Medical Surveillance and Training
USP 800 expects facilities to establish a medical surveillance program for employees who handle hazardous drugs. This includes baseline health assessments, ongoing monitoring, and a formal process for employees who raise concerns about reproductive health or other adverse effects from exposure. OSHA guidance recommends that when an employee expresses concern about potential harm, the facility should conduct a site visit to verify that all safety systems are working, review work practices, and engage in an interactive process to identify reasonable accommodations for work location, duration, and responsibilities. Employees in these situations should be reassigned with pay retention.
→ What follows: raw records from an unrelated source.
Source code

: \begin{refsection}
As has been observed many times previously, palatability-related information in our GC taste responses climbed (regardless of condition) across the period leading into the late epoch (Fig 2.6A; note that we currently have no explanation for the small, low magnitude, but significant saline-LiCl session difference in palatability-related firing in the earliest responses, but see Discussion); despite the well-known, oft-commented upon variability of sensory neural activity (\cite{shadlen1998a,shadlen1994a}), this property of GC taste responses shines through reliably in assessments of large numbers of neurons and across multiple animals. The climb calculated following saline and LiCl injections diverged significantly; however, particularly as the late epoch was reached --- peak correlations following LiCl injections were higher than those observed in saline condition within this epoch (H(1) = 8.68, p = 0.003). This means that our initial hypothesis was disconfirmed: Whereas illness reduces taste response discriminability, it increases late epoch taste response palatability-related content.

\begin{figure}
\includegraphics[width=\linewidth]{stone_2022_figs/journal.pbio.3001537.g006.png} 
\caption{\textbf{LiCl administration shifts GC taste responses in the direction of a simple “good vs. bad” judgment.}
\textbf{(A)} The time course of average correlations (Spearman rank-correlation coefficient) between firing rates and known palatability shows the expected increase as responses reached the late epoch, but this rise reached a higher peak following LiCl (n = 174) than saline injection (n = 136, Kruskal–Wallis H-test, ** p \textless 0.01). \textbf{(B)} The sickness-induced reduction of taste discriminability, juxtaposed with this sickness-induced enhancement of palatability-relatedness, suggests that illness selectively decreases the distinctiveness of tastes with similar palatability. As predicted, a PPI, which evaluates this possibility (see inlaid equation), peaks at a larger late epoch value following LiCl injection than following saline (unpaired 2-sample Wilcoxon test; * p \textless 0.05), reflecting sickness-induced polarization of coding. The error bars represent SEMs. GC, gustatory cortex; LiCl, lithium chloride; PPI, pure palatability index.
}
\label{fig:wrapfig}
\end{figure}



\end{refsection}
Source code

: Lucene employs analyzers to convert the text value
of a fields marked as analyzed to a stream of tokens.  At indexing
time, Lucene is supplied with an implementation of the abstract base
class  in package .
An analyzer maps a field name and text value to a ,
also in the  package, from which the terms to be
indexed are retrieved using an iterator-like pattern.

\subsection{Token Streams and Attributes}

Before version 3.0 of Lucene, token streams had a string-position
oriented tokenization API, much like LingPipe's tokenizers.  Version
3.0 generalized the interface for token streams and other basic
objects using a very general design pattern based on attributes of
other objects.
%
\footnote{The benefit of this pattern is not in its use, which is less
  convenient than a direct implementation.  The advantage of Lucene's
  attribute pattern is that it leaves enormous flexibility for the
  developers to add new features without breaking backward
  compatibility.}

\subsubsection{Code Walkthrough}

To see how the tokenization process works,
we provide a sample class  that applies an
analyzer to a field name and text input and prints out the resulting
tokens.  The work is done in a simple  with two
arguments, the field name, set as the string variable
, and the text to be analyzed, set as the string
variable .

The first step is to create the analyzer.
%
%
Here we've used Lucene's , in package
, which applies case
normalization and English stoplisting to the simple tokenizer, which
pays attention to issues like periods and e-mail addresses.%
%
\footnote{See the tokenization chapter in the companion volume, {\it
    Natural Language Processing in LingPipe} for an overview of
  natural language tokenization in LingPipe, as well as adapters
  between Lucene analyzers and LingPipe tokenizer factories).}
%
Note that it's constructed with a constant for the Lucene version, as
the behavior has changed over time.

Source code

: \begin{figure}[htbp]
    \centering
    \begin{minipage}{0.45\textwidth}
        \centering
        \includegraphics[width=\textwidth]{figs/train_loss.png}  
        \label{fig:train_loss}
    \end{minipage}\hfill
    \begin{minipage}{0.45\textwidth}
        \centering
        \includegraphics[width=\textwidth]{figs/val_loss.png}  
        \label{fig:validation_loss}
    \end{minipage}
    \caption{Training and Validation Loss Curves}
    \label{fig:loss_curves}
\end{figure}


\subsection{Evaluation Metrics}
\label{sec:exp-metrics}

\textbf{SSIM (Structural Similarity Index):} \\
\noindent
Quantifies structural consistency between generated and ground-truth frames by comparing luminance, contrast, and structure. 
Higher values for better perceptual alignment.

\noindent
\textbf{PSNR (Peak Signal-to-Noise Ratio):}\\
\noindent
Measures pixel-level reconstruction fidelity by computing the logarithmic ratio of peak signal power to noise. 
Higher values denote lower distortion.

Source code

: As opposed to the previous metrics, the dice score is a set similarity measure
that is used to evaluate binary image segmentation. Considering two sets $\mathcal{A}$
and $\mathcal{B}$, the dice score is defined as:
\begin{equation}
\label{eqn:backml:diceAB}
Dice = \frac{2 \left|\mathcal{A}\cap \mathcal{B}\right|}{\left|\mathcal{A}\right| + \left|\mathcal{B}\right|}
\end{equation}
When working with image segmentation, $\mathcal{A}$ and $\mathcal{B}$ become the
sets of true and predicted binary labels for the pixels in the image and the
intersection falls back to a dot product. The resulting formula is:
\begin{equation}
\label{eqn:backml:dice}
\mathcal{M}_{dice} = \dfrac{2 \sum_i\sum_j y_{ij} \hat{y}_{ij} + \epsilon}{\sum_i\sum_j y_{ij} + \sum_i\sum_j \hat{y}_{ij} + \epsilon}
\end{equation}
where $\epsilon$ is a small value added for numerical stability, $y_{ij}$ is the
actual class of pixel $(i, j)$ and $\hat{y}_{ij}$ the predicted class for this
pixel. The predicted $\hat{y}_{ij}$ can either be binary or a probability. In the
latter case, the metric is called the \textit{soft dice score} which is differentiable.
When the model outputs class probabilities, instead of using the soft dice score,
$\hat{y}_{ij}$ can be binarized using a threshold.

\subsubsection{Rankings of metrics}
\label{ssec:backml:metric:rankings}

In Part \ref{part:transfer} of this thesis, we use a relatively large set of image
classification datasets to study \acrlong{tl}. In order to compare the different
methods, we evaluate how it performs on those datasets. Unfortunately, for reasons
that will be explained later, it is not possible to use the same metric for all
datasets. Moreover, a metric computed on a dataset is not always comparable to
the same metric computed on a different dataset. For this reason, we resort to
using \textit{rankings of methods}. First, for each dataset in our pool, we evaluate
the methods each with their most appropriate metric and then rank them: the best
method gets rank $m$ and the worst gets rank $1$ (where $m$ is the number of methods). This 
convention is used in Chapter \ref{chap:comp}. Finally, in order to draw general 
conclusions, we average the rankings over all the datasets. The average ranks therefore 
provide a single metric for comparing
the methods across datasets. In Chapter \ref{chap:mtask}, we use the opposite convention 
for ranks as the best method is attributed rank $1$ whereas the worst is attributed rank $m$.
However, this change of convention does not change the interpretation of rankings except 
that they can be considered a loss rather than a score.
Training is another cornerstone. Every person who handles hazardous drugs must receive education on the risks involved, the proper use of protective equipment, spill management, and the specific procedures their facility has adopted. This training extends beyond pharmacy staff to include nurses who administer the drugs, physicians who prescribe them, and support personnel involved in transport or waste disposal. Competency must be documented, and the designated supervisor is accountable for ensuring it stays current.
When USP 800 Took Effect
USP 800 became officially effective on December 1, 2019. Its enforcement, however, varies by state. USP itself sets the standard but plays no role in enforcement. State boards of pharmacy and other regulators make their own determinations about whether and how to enforce USP 800 within their jurisdictions. Some states adopted it immediately, others incorporated it into existing regulations over time, and a few have yet to formally mandate compliance. Regardless of enforcement status, USP 800 represents the nationally recognized benchmark for safe hazardous drug handling, and accreditation bodies and insurers increasingly expect facilities to meet its standards.